Arguments text will be used as follows:
- Arguments stated as a header will be followed by a colon ':' as
argument:
- Arguments stated as a URI argument will be followed by an the equals sign '=' as
argument=
- Arguments stated as a URI path element will be bracketed with forward slashes '/' as
/argument/
- Arguments stated as a file format extension will be prefaced with a period '.' as
.arg
Draft comments are to be bracketed with the following.
TODO:
, NOTE:
and ISSUE:
Web APIs in the GoC are to be RESTful as described by Roy Thomas Fielding's dissertation "Architectural Styles and the Design of Network-based Software Architectures" (2000) adapted to mandated minimums for the GoC and design choices in support of Web Interoperability.

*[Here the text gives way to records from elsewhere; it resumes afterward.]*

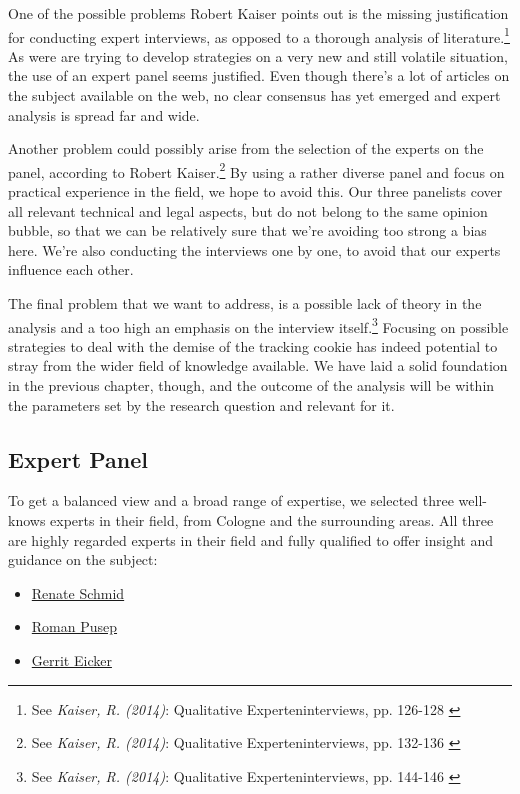 One of the possible problems Robert Kaiser points out is the missing justification for conducting expert interviews, as opposed to a thorough analysis of literature.\footnote{See \textit{Kaiser, R. (2014)}: Qualitative Experteninterviews, pp. 126-128 \cite{expertInterviews}} As were are trying to develop strategies on a very new and still volatile situation, the use of an expert panel seems justified. Even though there's a lot of articles on the subject available on the web, no clear consensus has yet emerged and expert analysis is spread far and wide.

Another problem could possibly arise from the selection of the experts on the panel, according to Robert Kaiser.\footnote{See \textit{Kaiser, R. (2014)}: Qualitative Experteninterviews, pp. 132-136 \cite{expertInterviews}} By using a rather diverse panel and focus on practical experience in the field, we hope to avoid this. Our three panelists cover all relevant technical and legal aspects, but do not belong to the same opinion bubble, so that we can be relatively sure that we're avoiding too strong a bias here. We're also conducting the interviews one by one, to avoid that our experts influence each other.

The final problem that we want to address, is a possible lack of theory in the analysis and a too high an emphasis on the interview itself.\footnote{See \textit{Kaiser, R. (2014)}: Qualitative Experteninterviews, pp. 144-146 \cite{expertInterviews}} Focusing on possible strategies to deal with the demise of the tracking cookie has indeed potential to stray from the wider field of knowledge available. We have laid a solid foundation in the previous chapter, though, and the outcome of the analysis will be within the parameters set by the research question and relevant for it.

\subsection{Expert Panel}

To get a balanced view and a broad range of expertise, we selected three well-knows experts in their field, from Cologne and the surrounding areas. All three are highly regarded experts in their field and fully qualified to offer insight and guidance on the subject:

\begin{itemize}
 \item \href{https://www.linkedin.com/in/renate-schmid-535233113/}{Renate Schmid}
 \item \href{https://www.linkedin.com/in/roman-pusep-36b33374/}{Roman Pusep}
 \item \href{https://www.linkedin.com/in/eicker/}{Gerrit Eicker}
\end{itemize}


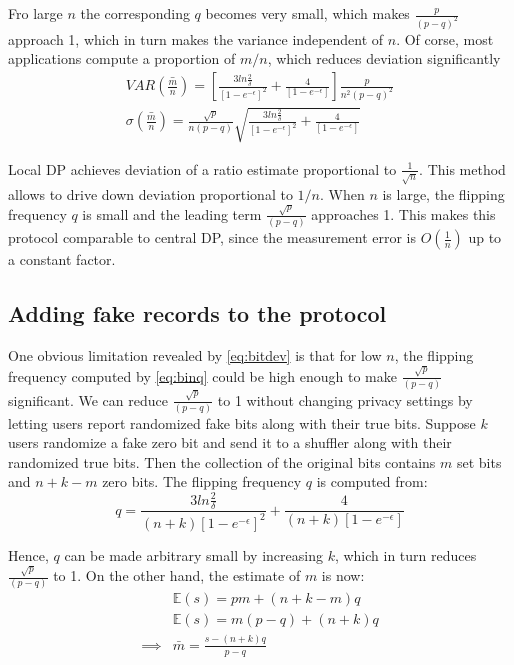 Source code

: \documentclass[11pt]{article}
\newcommand{\E}{\mathbb{E}} %
\begin{document}
Fro large $n$ the corresponding $q$ becomes very small, which makes $ \frac{p}{(p-q)^2}$ approach 1, which in turn makes the variance independent of $n$.
Of corse, most applications compute a proportion of $m/n$, which reduces deviation significantly
\begin{align}
VAR(\bar{\frac{m}{n}}) = \left [ \frac  { 3  ln\frac{2}{\delta}}  {\left [ 1 - e^{-\epsilon}\right ] ^2}  + \frac{4}{\left [ 1 - e^{-\epsilon}\right ] }  \right ] \frac{p}{n^2(p-q)^2} \\
\sigma(\bar{\frac{m}{n}}) = \frac{\sqrt{p}}{n(p-q)} \sqrt{ \frac  { 3  ln\frac{2}{\delta}}  {\left [ 1 - e^{-\epsilon}\right ] ^2}  + \frac{4}{\left [ 1 - e^{-\epsilon}\right ] }} \label{eq:bitdev}
\end{align}

Local DP achieves deviation of a ratio estimate proportional to $\frac{1}{\sqrt{n}}$.  This method allows to drive down deviation proportional to $1/n$.  When $n$ is large, the flipping frequency $q$ is small and the leading term $\frac{\sqrt{p}}{(p-q)}$ approaches 1.  This makes this protocol comparable to central DP, since the measurement error is $O(\frac{1}{n})$ up to a constant factor. 

\subsection{Adding fake records to the protocol}

One obvious limitation revealed by \ref{eq:bitdev} is that for low $n$, the flipping frequency computed by \ref{eq:binq} could be high enough to make $\frac{\sqrt{p}}{(p-q)}$ significant.   We can reduce $\frac{\sqrt{p}}{(p-q)}$  to 1 without changing privacy settings by letting users report randomized fake bits along with their true bits.  Suppose $k$ users randomize a fake zero bit and send it to a shuffler along with their randomized true bits.  Then the collection of the original bits contains $m$ set bits and $n+k - m$ zero bits.  The flipping frequency $q$ is computed from:
\[ q = \frac  { 3  ln\frac{2}{\delta}}  { (n+k) \left [ 1 - e^{-\epsilon}\right ] ^2}  + \frac{4}{(n+k) \left [ 1 - e^{-\epsilon}\right ] } \]

Hence, $q$ can be made arbitrary small by increasing $k$, which in turn reduces $\frac{\sqrt{p}}{(p-q)}$  to 1.   On the other hand, the estimate of $m$ is now:
\begin{align*}
& \E(s) = pm + (n+k-m)q \\
& \E(s) = m(p-q) + (n+k)q \\
\implies & \bar{m} = \frac{s - (n+k)q}{p-q}
\end{align*}
\end{document}
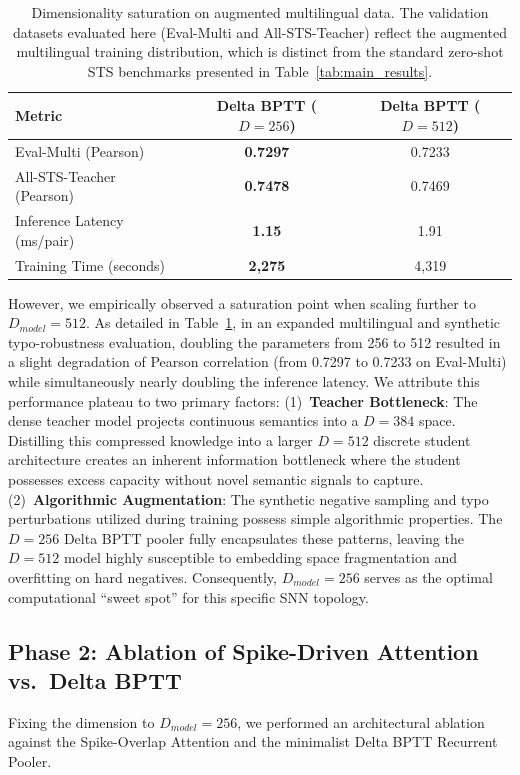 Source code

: \documentclass[10pt]{article} %
\begin{document}
\begin{table}[t!]
\caption{Dimensionality saturation on augmented multilingual data. The validation datasets evaluated here (Eval-Multi and All-STS-Teacher) reflect the augmented multilingual training distribution, which is distinct from the standard zero-shot STS benchmarks presented in Table~\ref{tab:main_results}.}
\label{tab:multilingual_saturation}
\begin{center}
\begin{tabular}{lcc}
\toprule
\textbf{Metric} & \textbf{Delta BPTT ($D{=}256$)} & \textbf{Delta BPTT ($D{=}512$)} \\
\midrule
Eval-Multi (Pearson) & \textbf{0.7297} & 0.7233 \\
All-STS-Teacher (Pearson) & \textbf{0.7478} & 0.7469 \\
Inference Latency (ms/pair) & \textbf{1.15} & 1.91 \\
Training Time (seconds) & \textbf{2,275} & 4,319 \\
\bottomrule
\end{tabular}
\end{center}
\end{table}

However, we empirically observed a saturation point when scaling further to $D_{model} = 512$. As detailed in Table~\ref{tab:multilingual_saturation}, in an expanded multilingual and synthetic typo-robustness evaluation, doubling the parameters from 256 to 512 resulted in a slight degradation of Pearson correlation (from 0.7297 to 0.7233 on Eval-Multi) while simultaneously nearly doubling the inference latency. We attribute this performance plateau to two primary factors: (1)~\textbf{Teacher Bottleneck}: The dense teacher model projects continuous semantics into a $D=384$ space. Distilling this compressed knowledge into a larger $D=512$ discrete student architecture creates an inherent information bottleneck where the student possesses excess capacity without novel semantic signals to capture. (2)~\textbf{Algorithmic Augmentation}: The synthetic negative sampling and typo perturbations utilized during training possess simple algorithmic properties. The $D=256$ Delta BPTT pooler fully encapsulates these patterns, leaving the $D=512$ model highly susceptible to embedding space fragmentation and overfitting on hard negatives. Consequently, $D_{model} = 256$ serves as the optimal computational ``sweet spot'' for this specific SNN topology.

\subsection{Phase 2: Ablation of Spike-Driven Attention vs.\ Delta BPTT}
Fixing the dimension to $D_{model} = 256$, we performed an architectural ablation against the Spike-Overlap Attention and the minimalist Delta BPTT Recurrent Pooler.
\end{document}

The intent is not to limit development to the prescribed minimums but to ensure that GoC Web APIs behave consistently. Any and all other requirements or options not described in this document may be implemented at the discretion of the API owner so long as the minimum delivery and delivery standard of optional features are met.
Interoperability depends greatly on common implementation at the very least a minimum platform. This his section describe mandatory elements in input, output and maintenance that must be found in a GoC API and behave as described.
Headers variables are part of the request and response cycle in the Hypertext Transfer Protocol (HTTP). Although not explicitly prescribed by RESTful design header negotiation is a widely used method in defining state in format and/or language and as such need to be supported. Supporting headers for format and language bridges, in part, a divide in the theory of proper implementation.
The minimum header variables to be supported are media type through Accept:
and language through Accept-Language:
. Supplemental header variables in request (e.g.: Accept-Charset:
, Accept-Encoding:
) or response (e.g.: Content-Language:
, Content-Length:
) can aid in delivery and efficiency where appropriate but are not required.
Supplemental methods of specifying language or output formats such as URI argument filtering or URI path filtering may override header variables when required.
Output format, commonly known as media type, from a Web API are historically described by Multipurpose Internet Mail Extensions (MIME) types registered with the Internet Assigned Numbers Authority (IANA)'s media type catalogue. For most standard file types IANA's media type catalogue will provide the appropriate type definition.
The Accept:
header is described by W3C RFC2616 Section 14.1 (http://www.w3.org/Protocols/rfc2616/rfc2616-sec14.html#sec14.1)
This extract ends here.